魔族たちに引きづられてやってきたペロッティは、人間姿で顔面蒼白、頬はこけ、悲鳴にも近い大きめの呻き声をあげ続けていました。
「ぺっペロッティ・・・」
ペロッティの、そのあまりの悲惨な末路に、アグニは衝撃を受けました。
「まさか、あれは・・・」
ペロッティの異変を見たグラウスの全身に悪寒が走りました。
「こいつの体内に、地獄病のウィルスを与えてやった。
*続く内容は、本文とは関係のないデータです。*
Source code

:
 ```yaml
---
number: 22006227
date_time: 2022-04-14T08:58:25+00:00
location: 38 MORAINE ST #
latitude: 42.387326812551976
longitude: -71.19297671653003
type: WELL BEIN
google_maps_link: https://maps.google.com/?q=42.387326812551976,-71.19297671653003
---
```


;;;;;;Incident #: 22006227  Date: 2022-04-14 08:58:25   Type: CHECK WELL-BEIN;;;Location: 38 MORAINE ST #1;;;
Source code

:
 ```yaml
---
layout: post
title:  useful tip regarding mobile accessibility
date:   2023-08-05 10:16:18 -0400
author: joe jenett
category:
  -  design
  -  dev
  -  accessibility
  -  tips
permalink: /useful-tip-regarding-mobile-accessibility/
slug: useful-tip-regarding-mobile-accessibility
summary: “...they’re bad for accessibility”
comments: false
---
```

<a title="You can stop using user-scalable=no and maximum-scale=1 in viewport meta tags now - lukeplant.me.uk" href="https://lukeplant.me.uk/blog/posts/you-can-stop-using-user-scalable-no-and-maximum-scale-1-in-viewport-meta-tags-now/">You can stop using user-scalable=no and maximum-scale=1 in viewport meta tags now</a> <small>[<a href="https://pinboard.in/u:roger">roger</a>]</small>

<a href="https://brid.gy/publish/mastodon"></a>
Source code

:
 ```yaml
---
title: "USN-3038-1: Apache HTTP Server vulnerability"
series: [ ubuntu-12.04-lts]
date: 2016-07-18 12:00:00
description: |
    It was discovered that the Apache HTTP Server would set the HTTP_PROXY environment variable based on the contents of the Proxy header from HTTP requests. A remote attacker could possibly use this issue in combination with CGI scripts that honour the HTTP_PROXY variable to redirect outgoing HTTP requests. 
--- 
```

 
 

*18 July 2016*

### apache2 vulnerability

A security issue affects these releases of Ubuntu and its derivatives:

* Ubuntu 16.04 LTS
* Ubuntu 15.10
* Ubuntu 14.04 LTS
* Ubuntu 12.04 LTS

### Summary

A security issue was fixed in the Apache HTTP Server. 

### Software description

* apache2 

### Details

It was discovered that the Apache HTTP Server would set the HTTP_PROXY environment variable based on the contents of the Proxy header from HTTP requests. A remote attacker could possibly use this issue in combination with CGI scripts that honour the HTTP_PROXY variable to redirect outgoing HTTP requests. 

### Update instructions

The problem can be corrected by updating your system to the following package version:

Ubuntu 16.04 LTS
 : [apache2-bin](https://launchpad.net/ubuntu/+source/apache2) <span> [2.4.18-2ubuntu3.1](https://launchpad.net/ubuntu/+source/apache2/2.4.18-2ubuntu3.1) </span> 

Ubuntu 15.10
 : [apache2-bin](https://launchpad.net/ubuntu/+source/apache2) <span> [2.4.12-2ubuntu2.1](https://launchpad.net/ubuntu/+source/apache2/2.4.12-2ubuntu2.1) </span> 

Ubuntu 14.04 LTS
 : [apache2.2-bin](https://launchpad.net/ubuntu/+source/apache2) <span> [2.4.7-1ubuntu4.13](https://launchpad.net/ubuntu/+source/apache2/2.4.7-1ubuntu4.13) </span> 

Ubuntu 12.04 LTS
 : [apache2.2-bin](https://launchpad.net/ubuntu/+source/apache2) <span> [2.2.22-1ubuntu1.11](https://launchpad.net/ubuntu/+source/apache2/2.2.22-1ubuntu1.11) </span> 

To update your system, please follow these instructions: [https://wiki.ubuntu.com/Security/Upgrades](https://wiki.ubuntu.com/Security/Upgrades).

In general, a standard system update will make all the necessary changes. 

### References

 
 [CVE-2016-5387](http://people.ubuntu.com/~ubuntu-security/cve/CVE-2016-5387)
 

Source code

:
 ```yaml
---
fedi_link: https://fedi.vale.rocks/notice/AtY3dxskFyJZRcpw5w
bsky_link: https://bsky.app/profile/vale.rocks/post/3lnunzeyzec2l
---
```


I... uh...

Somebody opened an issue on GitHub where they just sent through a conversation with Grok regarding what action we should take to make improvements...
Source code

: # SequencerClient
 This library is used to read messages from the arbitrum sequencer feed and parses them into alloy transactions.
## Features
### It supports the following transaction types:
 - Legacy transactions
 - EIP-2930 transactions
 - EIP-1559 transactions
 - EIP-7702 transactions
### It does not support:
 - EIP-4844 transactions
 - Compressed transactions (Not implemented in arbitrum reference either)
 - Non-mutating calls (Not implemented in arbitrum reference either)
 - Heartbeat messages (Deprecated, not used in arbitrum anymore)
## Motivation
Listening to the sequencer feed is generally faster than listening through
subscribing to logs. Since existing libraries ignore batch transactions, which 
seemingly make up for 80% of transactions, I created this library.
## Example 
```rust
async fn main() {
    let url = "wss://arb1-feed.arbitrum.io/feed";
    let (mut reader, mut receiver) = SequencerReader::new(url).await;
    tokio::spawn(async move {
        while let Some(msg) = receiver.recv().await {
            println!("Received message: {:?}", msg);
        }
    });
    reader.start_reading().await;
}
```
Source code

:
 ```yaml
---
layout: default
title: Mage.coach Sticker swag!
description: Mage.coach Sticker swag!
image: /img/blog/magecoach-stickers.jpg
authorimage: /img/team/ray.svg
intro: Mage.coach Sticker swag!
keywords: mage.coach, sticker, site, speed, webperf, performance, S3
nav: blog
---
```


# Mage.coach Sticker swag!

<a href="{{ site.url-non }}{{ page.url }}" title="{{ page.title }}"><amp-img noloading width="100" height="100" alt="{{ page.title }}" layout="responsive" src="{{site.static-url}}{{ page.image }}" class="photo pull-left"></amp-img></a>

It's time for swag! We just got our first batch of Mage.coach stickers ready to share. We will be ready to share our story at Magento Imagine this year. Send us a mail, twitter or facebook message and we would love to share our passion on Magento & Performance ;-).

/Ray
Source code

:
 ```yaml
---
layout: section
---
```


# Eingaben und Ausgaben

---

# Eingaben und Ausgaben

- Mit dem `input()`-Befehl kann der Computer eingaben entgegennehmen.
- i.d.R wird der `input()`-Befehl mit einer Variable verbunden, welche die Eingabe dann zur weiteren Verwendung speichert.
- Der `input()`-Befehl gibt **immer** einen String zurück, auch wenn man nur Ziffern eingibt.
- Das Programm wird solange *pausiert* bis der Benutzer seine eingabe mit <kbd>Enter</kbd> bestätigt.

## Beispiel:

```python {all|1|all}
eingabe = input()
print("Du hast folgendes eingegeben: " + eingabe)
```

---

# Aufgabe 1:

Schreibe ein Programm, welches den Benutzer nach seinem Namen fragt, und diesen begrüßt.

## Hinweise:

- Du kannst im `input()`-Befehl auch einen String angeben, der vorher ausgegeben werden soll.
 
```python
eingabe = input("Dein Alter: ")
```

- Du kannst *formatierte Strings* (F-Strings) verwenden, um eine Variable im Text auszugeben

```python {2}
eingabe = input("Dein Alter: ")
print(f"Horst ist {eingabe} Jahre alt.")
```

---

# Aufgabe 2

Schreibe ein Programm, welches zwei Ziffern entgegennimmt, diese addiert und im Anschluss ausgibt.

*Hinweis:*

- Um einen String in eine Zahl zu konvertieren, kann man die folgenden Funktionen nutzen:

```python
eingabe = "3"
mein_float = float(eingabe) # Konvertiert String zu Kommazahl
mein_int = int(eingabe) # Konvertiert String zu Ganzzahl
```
病気そのもので直死ぬ事は無いが、死ぬよりも苦しい痛みを受け続ける事になる。体力が尽きて事切れるまでなっ」
ペロッティにかけられた病、地獄病は、魔族のザルエラだけが持つ特殊な病原菌です。治す方法は存在せず、正にペロッティは体力を消耗し、死ぬまで境を彷徨うことになってしまったのです。
「なっなんてことを・・・・」
漣は悔しそうに唇を強く噛みました。
「ペロッティじゃないのよっ」
「何?」
アグニは瞳からうっすらと涙を流しつつ、そして
「ペミスエに止めを刺したのは、私。だから、ペロッティの病気を治してっ私を地獄病にしなさいよぉっ」
「何? お前が・・・・殺ったのか。ペミスエは・・・あいつは・・・やっと子供を身ごもれたかもしれぬというのに・・・お前が殺したか、アグニっ」
「こっ子供・・・?」
「(身篭っただと? まさか、魔族同士で、おしべをめしべに突っ込んで、受粉させたがか?? おぞましい・・・)」
天才的な頭脳と商才を持ちながら、性知識の全く無い、性的無知という残念な特殊体質を持っているリョウマは、いつものように幼稚な思考をし、一人声を出さずに身震いしていました。
「くっそっ自分の非力さが情けなくなってくるな・・・」
グラウスは己の無力さを呪いました。